If an expected event does not appear, ask Codex to move the log closer to the suspected control path, rerun the same flow, and keep iterating until the logs explain what happened. If the task turns into a crash or backtrace analysis, pivot to the plugin’s build/run debugging workflow and keep the telemetry focused on the action boundaries.

Save a session trace for a later Codex pass

For longer or intermittent bugs, ask Codex to save a focused log stream to a small local trace file, summarize the timeline, and leave that artifact in the workspace so a later Codex run can inspect the same evidence without replaying the whole session from memory. That makes multi-pass debugging easier when you want one agent run to collect a trace and another run to compare behavior before and after a patch.

This also works well when the human needs to drive part of the session. Ask Codex to launch the app in a logging-friendly debug loop, start a filtered capture, wait while you reproduce the issue manually, and then read the saved trace file once you are done.

Practical tips

Instrument one feature at a time

Start with one sidebar, window, command, or sync path so the log sequence stays easy to inspect. If that path becomes reliable, Codex can expand the same pattern to neighboring flows.

Make privacy part of the prompt

Ask Codex to explain every logged identifier and to avoid writing secrets, personal data, or raw content to unified logs. A tiny event vocabulary is usually enough for local debugging.
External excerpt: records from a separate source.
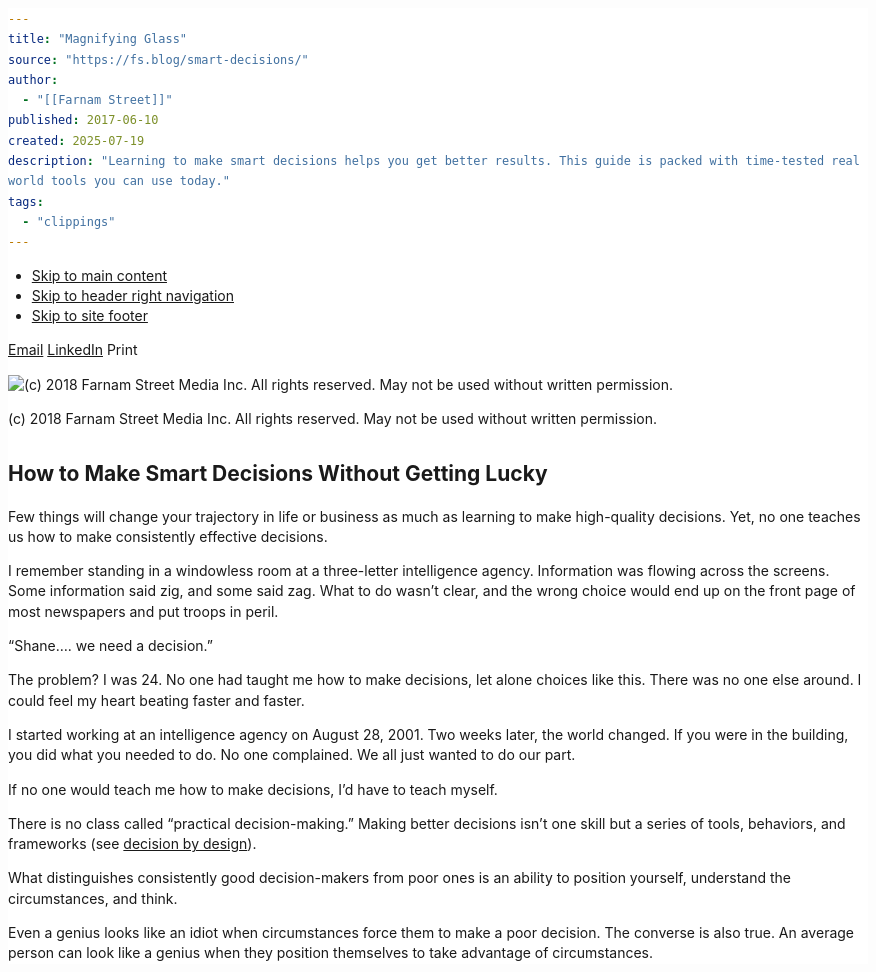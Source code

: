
 ```yaml
---
title: "Magnifying Glass"
source: "https://fs.blog/smart-decisions/"
author:
  - "[[Farnam Street]]"
published: 2017-06-10
created: 2025-07-19
description: "Learning to make smart decisions helps you get better results. This guide is packed with time-tested real world tools you can use today."
tags:
  - "clippings"
---
```

- [Skip to main content](https://fs.blog/smart-decisions/#genesis-content)
- [Skip to header right navigation](https://fs.blog/smart-decisions/#nav-header-right)
- [Skip to site footer](https://fs.blog/smart-decisions/#site-footer)

[Email](https://fs.blog/smart-decisions/ "Share via Email") [LinkedIn](https://www.linkedin.com/shareArticle?mini=true&url=https://fs.blog/smart-decisions/ "Share on LinkedIn") Print

![(c) 2018 Farnam Street Media Inc. All rights reserved. May not be used without written permission.](https://149664534.v2.pressablecdn.com/wp-content/uploads/2018/08/acquiring-wisdom-white.jpg)

(c) 2018 Farnam Street Media Inc. All rights reserved. May not be used without written permission.

## How to Make Smart Decisions Without Getting Lucky

Few things will change your trajectory in life or business as much as learning to make high-quality decisions. Yet, no one teaches us how to make consistently effective decisions.

I remember standing in a windowless room at a three-letter intelligence agency. Information was flowing across the screens. Some information said zig, and some said zag. What to do wasn’t clear, and the wrong choice would end up on the front page of most newspapers and put troops in peril.

“Shane…. we need a decision.”

The problem? I was 24. No one had taught me how to make decisions, let alone choices like this. There was no one else around. I could feel my heart beating faster and faster.

I started working at an intelligence agency on August 28, 2001. Two weeks later, the world changed. If you were in the building, you did what you needed to do. No one complained. We all just wanted to do our part.

If no one would teach me how to make decisions, I’d have to teach myself.

There is no class called “practical decision-making.” Making better decisions isn’t one skill but a series of tools, behaviors, and frameworks (see [decision by design](https://fs.blog/decision-by-design/)).

What distinguishes consistently good decision-makers from poor ones is an ability to position yourself, understand the circumstances, and think.

Even a genius looks like an idiot when circumstances force them to make a poor decision. The converse is also true. An average person can look like a genius when they position themselves to take advantage of circumstances.
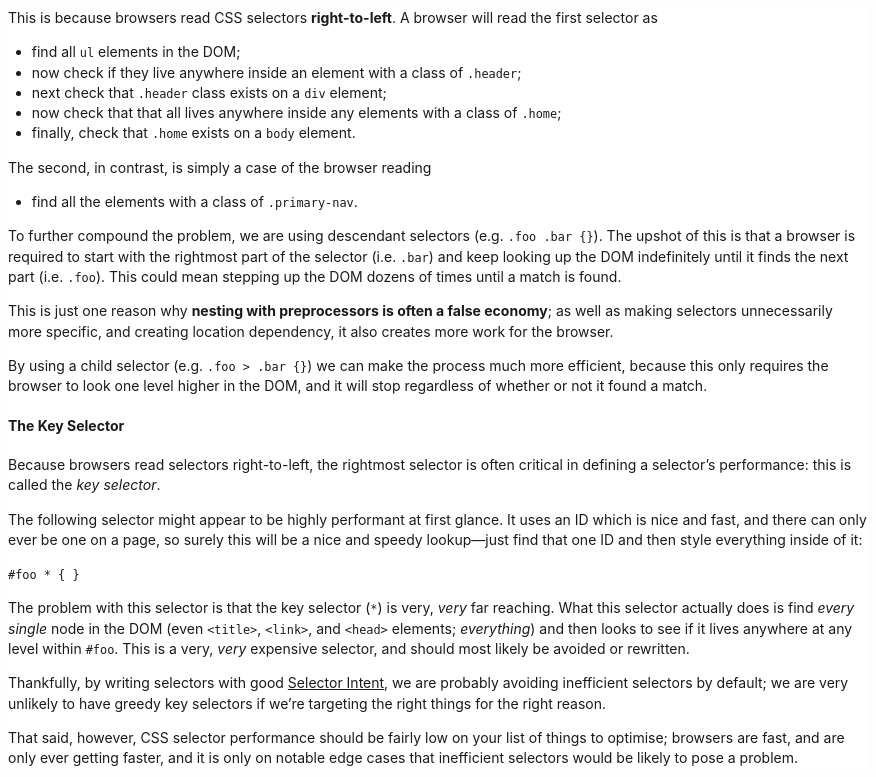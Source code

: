 This is because browsers read CSS selectors **right-to-left**. A browser will
read the first selector as

* find all `ul` elements in the DOM;
* now check if they live anywhere inside an element with a class of `.header`;
* next check that `.header` class exists on a `div` element;
* now check that that all lives anywhere inside any elements with a class of
  `.home`;
* finally, check that `.home` exists on a `body` element.

The second, in contrast, is simply a case of the browser reading

* find all the elements with a class of `.primary-nav`.

To further compound the problem, we are using descendant selectors (e.g. `.foo
.bar {}`). The upshot of this is that a browser is required to start with the
rightmost part of the selector (i.e. `.bar`) and keep looking up the DOM
indefinitely until it finds the next part (i.e. `.foo`). This could mean
stepping up the DOM dozens of times until a match is found.

This is just one reason why **nesting with preprocessors is often a false
economy**; as well as making selectors unnecessarily more specific, and creating
location dependency, it also creates more work for the browser.

By using a child selector (e.g. `.foo > .bar {}`) we can make the process much
more efficient, because this only requires the browser to look one level higher
in the DOM, and it will stop regardless of whether or not it found a match.

#### The Key Selector

Because browsers read selectors right-to-left, the rightmost selector is often
critical in defining a selector’s performance: this is called the <i>key
selector</i>.

The following selector might appear to be highly performant at first glance. It
uses an ID which is nice and fast, and there can only ever be one on a page, so
surely this will be a nice and speedy lookup—just find that one ID and then
style everything inside of it:

```
#foo * { }
```

The problem with this selector is that the key selector (`*`) is very, _very_
far reaching. What this selector actually does is find _every single_ node in
the DOM (even `<title>`, `<link>`, and `<head>` elements; _everything_) and then
looks to see if it lives anywhere at any level within `#foo`. This is a very,
_very_ expensive selector, and should most likely be avoided or rewritten.

Thankfully, by writing selectors with good [Selector Intent](#selector-intent),
we are probably avoiding inefficient selectors by default; we are very unlikely
to have greedy key selectors if we’re targeting the right things for the right
reason.

That said, however, CSS selector performance should be fairly low on your list
of things to optimise; browsers are fast, and are only ever getting faster, and
it is only on notable edge cases that inefficient selectors would be likely to
pose a problem.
Keep sample output in the final summary

Representative log lines make the change much easier to trust than “telemetry was added.” Ask Codex to include the filter predicate and a short action timeline so the next agent run can reuse the same verification loop.

Tech stack

Need

App logging

Default options

OSLog Logger

Why it's needed

Structured unified logging gives Codex a narrow, filterable feedback loop without turning the codebase into a wall of print statements.

Need

Agent workflow

Why it's needed

The plugin's telemetry and build/run skills are designed to work together: instrument one flow, launch the app, inspect logs, and tighten the event set.

Need

Runtime verification

Default options

Console.app and log stream --predicate ...

Why it's needed

A concrete log filter plus sample output gives the agent a repeatable handoff and makes the new instrumentation easy to verify across runs.